Migration results of the SEG-EAGE Salt data set

In the previous two sections I have analyzed the theoretical differences between common-azimuth migration and offset plane wave migration. In this section, I compare the migration results.

The theoretical analysis identified two approximations that are made in offset plane wave migration: first, the setting of the cross-line offset ray parameter to zero, and second, downward continuing the offset plane waves separately, when in lateral varying media they should be allowed to mix. To enable the independent analysis of the effects of both approximations, I run three migration programs:

(A)

Common-azimuth migration

(B)

Hybrid offset plane wave migration (with plane-wave mixing)

(C)

Offset plane wave migration (without plane-wave mixing).

All three programs implement the downward-continuation operators in the frequency-wavenumber domain and adapt to lateral velocity variations by an extended split-step method Stoffa et al. (1990). When required, the offset-plane wave decomposition was performed inside the migration by Fourier transforms, relying on the well-known relations between ray parameters and wavenumbers ($p_{x_h}=k_{x_h}/\omega$ and $p_{y_h}=k_{y_h}/\omega$). Both the offset plane wave migration (C) and the hybrid offset plane wave migration (B) apply the dispersion relation in equation (8). The only difference between the two is that in (C) the offset-wavenumber axis is not transformed into the space domain when applying the split-step correction; that is, each offset-wavenumber (plane-wave) component is downward continued independently for all depths. On the other hand, the only difference between migration (A) and migration (B) is that in migration (B) the cross-line offset wavenumber was set to zero, while in migration (A) it was evaluated using equation (3).
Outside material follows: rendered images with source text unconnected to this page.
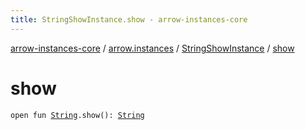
 ```yaml
---
title: StringShowInstance.show - arrow-instances-core
---
```


[arrow-instances-core](../../index.html) / [arrow.instances](../index.html) / [StringShowInstance](index.html) / [show](./show.html)

# show

`open fun `[`String`](https://kotlinlang.org/api/latest/jvm/stdlib/kotlin/-string/index.html)`.show(): `[`String`](https://kotlinlang.org/api/latest/jvm/stdlib/kotlin/-string/index.html)
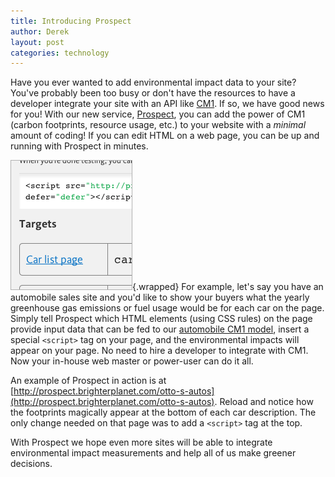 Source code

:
 ```yaml
---
title: Introducing Prospect
author: Derek
layout: post
categories: technology
---
```


Have you ever wanted to add environmental impact data to your site? You've probably been too busy or don't have the resources to have a developer integrate your site with an API like [CM1](http://impact.brighterplanet.com). If so, we have good news for you! With our new service, [Prospect](http://prospect.brighterplanet.com/), you can add the power of CM1 (carbon footprints, resource usage, etc.) to your website with a *minimal* amount of coding! If you can edit HTML on a web page, you can be up and running with Prospect in minutes.

<!-- more start -->

![Prospect screenshot](/images/prospect.png){.wrapped}
For example, let's say you have an automobile sales site and you'd like to show your buyers what the yearly greenhouse gas emissions or fuel usage would be for each car on the page. Simply tell Prospect which HTML elements (using CSS rules) on the page provide input data that can be fed to our [automobile CM1 model](http://impact.brighterplanet.com/models/automobile), insert a special `<script>` tag on your page, and the environmental impacts will appear on your page. No need to hire a developer to integrate with CM1. Now your in-house web master or power-user can do it all.

An example of Prospect in action is at [http://prospect.brighterplanet.com/otto-s-autos](http://prospect.brighterplanet.com/otto-s-autos). Reload and notice how the footprints magically appear at the bottom of each car description. The only change needed on that page was to add a `<script>` tag at the top.

With Prospect we hope even more sites will be able to integrate environmental impact measurements and help all of us make greener decisions.

<!-- more end -->
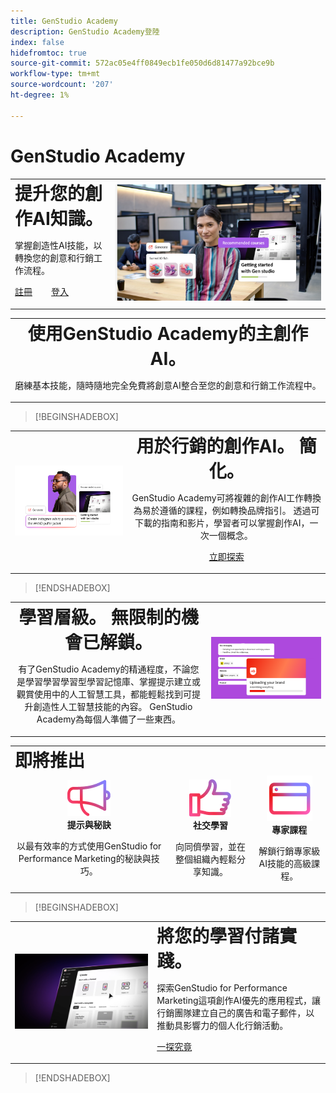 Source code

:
 ```yaml
---
title: GenStudio Academy
description: GenStudio Academy登陸
index: false
hidefromtoc: true
source-git-commit: 572ac05e4ff0849ecb1fe050d6d81477a92bce9b
workflow-type: tm+mt
source-wordcount: '207'
ht-degree: 1%

---
```


# GenStudio Academy

<table>
 <tr style= "border: 0;">
  <td> <strong style= "font-size: 2em">提升您的創作AI知識。 </strong><p>掌握創造性AI技能，以轉換您的創意和行銷工作流程。 <p><a href="https://learningmanager.adobe.com/accountiplogin?ipId=16970&amp;accesskey=c4988oojirhb5" rel="noreferrer" target="_blank" class="spectrum-Button spectrum-Button--fill spectrum-Button--accent spectrum-Button--sizeM"><span class="spectrum-Button-label has-no-wrap">註冊</span></a>          <a href="https://genstudioacademy.adobelearningmanager.com/" rel="noreferrer" target="_blank" class="spectrum-Button spectrum-Button--fill spectrum-Button--accent spectrum-Button--sizeM"><span class="spectrum-Button-label has-no-wrap">登入</span></a></td>
  <td><img src="./assets/elevate-your-generative-ai-knowledge.png"></td>
 </tr>
</table>

<table>
 <tr style= "border: 0;">
  <td align="center">
    <strong style= "font-size: 2em">使用GenStudio Academy的主創作AI。</strong><p>磨練基本技能，隨時隨地完全免費將創意AI整合至您的創意和行銷工作流程中。
  </td>
 </tr>
</table>

>[!BEGINSHADEBOX]

<table>
 <tr style= "border: 0;">
  <td><img src="./assets/generative-ai-for-marketing-simplified.png"></td>
  <td align="center"> <strong style= "font-size: 2em">用於行銷的創作AI。 簡化。</strong><p> GenStudio Academy可將複雜的創作AI工作轉換為易於遵循的課程，例如轉換品牌指引。 透過可下載的指南和影片，學習者可以掌握創作AI，一次一個概念。<p><a href="https://learningmanager.adobe.com/accountiplogin?ipId=16970&amp;accesskey=c4988oojirhb5" rel="noreferrer" target="_blank" class="spectrum-Button spectrum-Button--fill spectrum-Button--accent spectrum-Button--sizeM"><span class="spectrum-Button-label has-no-wrap">立即探索</span></a></td>
 </tr>
</table>

>[!ENDSHADEBOX]

<table>
 <tr style= "border: 0;">
  <td align="center"> <strong style= "font-size: 2em">學習層級。 無限制的機會已解鎖。</strong><p>有了GenStudio Academy的精通程度，不論您是學習學習學習型學習記憶庫、掌握提示建立或觀賞使用中的人工智慧工具，都能輕鬆找到可提升創造性人工智慧技能的內容。 GenStudio Academy為每個人準備了一些東西。</td>
  <td><img src="./assets/levels-of-learning.png"></td>
 </tr>
</table>


<table>
 <tr style= "border: 0;colspan: 3;">
  <td colspan="3"> <strong style= "font-size: 2em;">即將推出</strong></td>
 </tr> 
 <tr style= "border: 0;colspan: 3;"> 
   <td align="Center">
      <img src="./assets/tips-and-tricks.png">
      <div>
      <strong>提示與秘訣</strong>
      </div>
      <p>
      以最有效率的方式使用GenStudio for Performance Marketing的秘訣與技巧。
      </p>
   </td>
   <td align="Center">
      <img src="./assets/social-learning.png">
      <div>
      <strong>社交學習</strong>
      </div>
      <p>
      向同儕學習，並在整個組織內輕鬆分享知識。
      </p>
   </td>
   <td align="Center">
      <img src="./assets/expert-courses.png">
      <div>
      <strong>專家課程</strong>
      </div>
      <p>
      解鎖行銷專家級AI技能的高級課程。
      </p>
   </td>
 </tr>
</table>

>[!BEGINSHADEBOX]

<table>
    <tr></tr>
 <tr style= "border: 0;">
 <td><img src="./assets/put-your-learnings-into-practice.png"></td>
  <td> <strong style= "font-size: 2em">將您的學習付諸實踐。</strong><p>探索GenStudio for Performance Marketing這項創作AI優先的應用程式，讓行銷團隊建立自己的廣告和電子郵件，以推動具影響力的個人化行銷活動。<p><a href="https://business.adobe.com/products/genstudio-for-performance-marketing.html" rel="noreferrer" target="_blank" class="spectrum-Button spectrum-Button--fill spectrum-Button--accent spectrum-Button--sizeM"><span class="spectrum-Button-label has-no-wrap">一探究竟</span></a></td>
 </tr>
    <tr></tr>
</table>

>[!ENDSHADEBOX] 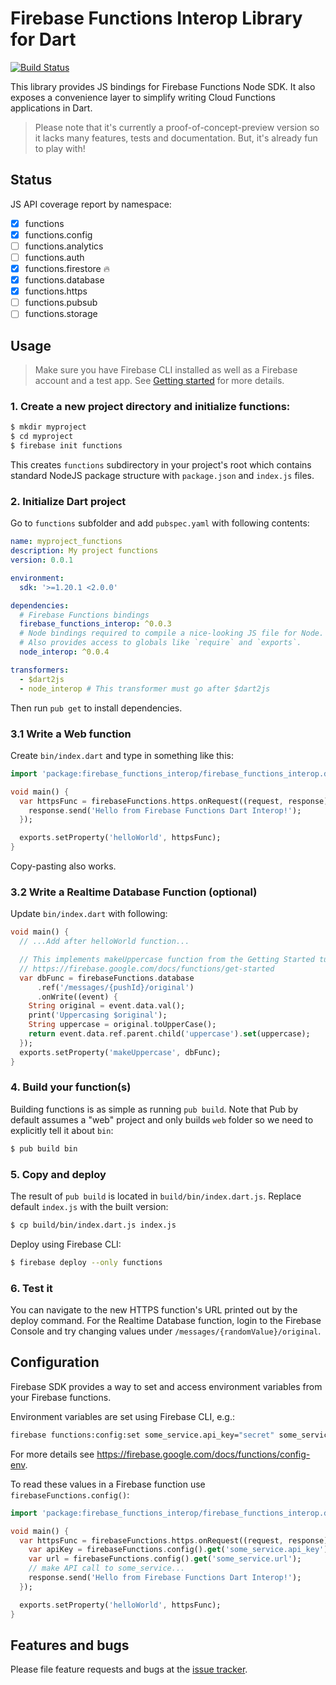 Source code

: # Firebase Functions Interop Library for Dart

[![Build Status](https://travis-ci.org/pulyaevskiy/firebase-functions-interop.svg?branch=master)](https://travis-ci.org/pulyaevskiy/firebase-functions-interop)

This library provides JS bindings for Firebase Functions Node SDK.
It also exposes a convenience layer to simplify writing Cloud Functions
applications in Dart.

> Please note that it's currently a proof-of-concept-preview version so it lacks
> many features, tests and documentation. But, it's already fun to play with!

## Status

JS API coverage report by namespace:

- [x] functions
- [x] functions.config
- [ ] functions.analytics
- [ ] functions.auth
- [x] functions.firestore :fire:
- [x] functions.database
- [x] functions.https
- [ ] functions.pubsub
- [ ] functions.storage

## Usage

> Make sure you have Firebase CLI installed as well as a Firebase account
> and a test app.
> See [Getting started](https://firebase.google.com/docs/functions/get-started)
> for more details.

### 1. Create a new project directory and initialize functions:

```bash
$ mkdir myproject
$ cd myproject
$ firebase init functions
```

This creates `functions` subdirectory in your project's root which contains
standard NodeJS package structure with `package.json` and `index.js` files.

### 2. Initialize Dart project

Go to `functions` subfolder and add `pubspec.yaml` with following contents:

```yaml
name: myproject_functions
description: My project functions
version: 0.0.1

environment:
  sdk: '>=1.20.1 <2.0.0'

dependencies:
  # Firebase Functions bindings
  firebase_functions_interop: ^0.0.3
  # Node bindings required to compile a nice-looking JS file for Node.
  # Also provides access to globals like `require` and `exports`.
  node_interop: ^0.0.4

transformers:
  - $dart2js
  - node_interop # This transformer must go after $dart2js
```

Then run `pub get` to install dependencies.

### 3.1 Write a Web function

Create `bin/index.dart` and type in something like this:

```dart
import 'package:firebase_functions_interop/firebase_functions_interop.dart';

void main() {
  var httpsFunc = firebaseFunctions.https.onRequest((request, response) {
    response.send('Hello from Firebase Functions Dart Interop!');
  });

  exports.setProperty('helloWorld', httpsFunc);
}
```

Copy-pasting also works.

### 3.2 Write a Realtime Database Function (optional)

Update `bin/index.dart` with following:

```dart
void main() {
  // ...Add after helloWorld function...

  // This implements makeUppercase function from the Getting Started tutorial:
  // https://firebase.google.com/docs/functions/get-started
  var dbFunc = firebaseFunctions.database
      .ref('/messages/{pushId}/original')
      .onWrite((event) {
    String original = event.data.val();
    print('Uppercasing $original');
    String uppercase = original.toUpperCase();
    return event.data.ref.parent.child('uppercase').set(uppercase);
  });
  exports.setProperty('makeUppercase', dbFunc);
}
```

### 4. Build your function(s)

Building functions is as simple as running `pub build`. Note that Pub by
default assumes a "web" project and only builds `web` folder so we need
to explicitly tell it about `bin`:

```bash
$ pub build bin
```

### 5. Copy and deploy

The result of `pub build` is located in `build/bin/index.dart.js`. Replace
default `index.js` with the built version:

```bash
$ cp build/bin/index.dart.js index.js
```

Deploy using Firebase CLI:

```bash
$ firebase deploy --only functions
```

### 6. Test it

You can navigate to the new HTTPS function's URL printed out by the deploy command.
For the Realtime Database function, login to the Firebase Console and try
changing values under `/messages/{randomValue}/original`.

## Configuration

Firebase SDK provides a way to set and access environment variables from
your Firebase functions.

Environment variables are set using Firebase CLI, e.g.:

```bash
firebase functions:config:set some_service.api_key="secret" some_service.url="https://api.example.com"
```

For more details see https://firebase.google.com/docs/functions/config-env.

To read these values in a Firebase function use `firebaseFunctions.config()`:

```dart
import 'package:firebase_functions_interop/firebase_functions_interop.dart';

void main() {
  var httpsFunc = firebaseFunctions.https.onRequest((request, response) {
    var apiKey = firebaseFunctions.config().get('some_service.api_key');
    var url = firebaseFunctions.config().get('some_service.url');
    // make API call to some_service...
    response.send('Hello from Firebase Functions Dart Interop!');
  });

  exports.setProperty('helloWorld', httpsFunc);
}
```


## Features and bugs

Please file feature requests and bugs at the [issue tracker][tracker].

[tracker]: https://github.com/pulyaevskiy/firebase-functions-interop/issues/new
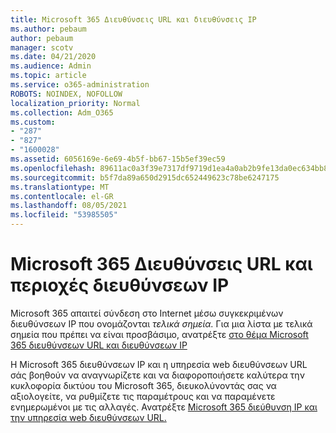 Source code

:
 ```yaml
---
title: Microsoft 365 Διευθύνσεις URL και διευθύνσεις IP
ms.author: pebaum
author: pebaum
manager: scotv
ms.date: 04/21/2020
ms.audience: Admin
ms.topic: article
ms.service: o365-administration
ROBOTS: NOINDEX, NOFOLLOW
localization_priority: Normal
ms.collection: Adm_O365
ms.custom:
- "287"
- "827"
- "1600028"
ms.assetid: 6056169e-6e69-4b5f-bb67-15b5ef39ec59
ms.openlocfilehash: 89611ac0a3f39e7317df9719d1ea4a0ab2b9fe13da0ec634bb83190870fe5874
ms.sourcegitcommit: b5f7da89a650d2915dc652449623c78be6247175
ms.translationtype: MT
ms.contentlocale: el-GR
ms.lasthandoff: 08/05/2021
ms.locfileid: "53985505"
---
```

# <a name="microsoft-365-urls-and-ip-address-ranges"></a>Microsoft 365 Διευθύνσεις URL και περιοχές διευθύνσεων IP

Microsoft 365 απαιτεί σύνδεση στο Internet μέσω συγκεκριμένων διευθύνσεων IP που ονομάζονται *τελικά σημεία.*
Για μια λίστα με τελικά σημεία που πρέπει να είναι προσβάσιμο, ανατρέξτε [στο θέμα Microsoft 365 διευθύνσεων URL και διευθύνσεων IP](https://docs.microsoft.com/office365/enterprise/urls-and-ip-address-ranges) 

Η Microsoft 365 διευθύνσεων IP και η υπηρεσία web διευθύνσεων URL σάς βοηθούν να αναγνωρίζετε και να διαφοροποιήσετε καλύτερα την κυκλοφορία δικτύου του Microsoft 365, διευκολύνοντάς σας να αξιολογείτε, να ρυθμίζετε τις παραμέτρους και να παραμένετε ενημερωμένοι με τις αλλαγές. Ανατρέξτε [Microsoft 365 διεύθυνση IP και την υπηρεσία web διευθύνσεων URL.](https://docs.microsoft.com/office365/enterprise/office-365-ip-web-service)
The input data set was the same for all three programs, and the same as I used for my previous comparison of common-azimuth migration and Kirchhoff migration Biondi (1999a). The Salt Model C3-NA data set Clapp et al. (1999); SEG-EAGE (1997) was transformed to effective common-azimuth data by applying Azimuth Moveout Biondi et al. (1998). The regularized common-azimuth data set was binned with a 20 meter CMP spacing in both the in-line and cross-line directions, and with 100 meter sampling along the in-line offset direction. The data were muted with a ``deep'' mute because the early arrivals are contaminated by all sorts of modeling noise. This mute affected the imaging of the shallow events. A more careful mute could accomplish both noise removal and shallow event preservation.

With respect to the previous tests, I increased the number of reference velocities from four to six. I wanted to verify the hypothesis that the poor imaging of a fault by common-azimuth migration was caused by having used too few reference velocities (Figure 5 in the previous report). Indeed, the fault is much better imaged when six reference velocities are used (Figure 10 in this report).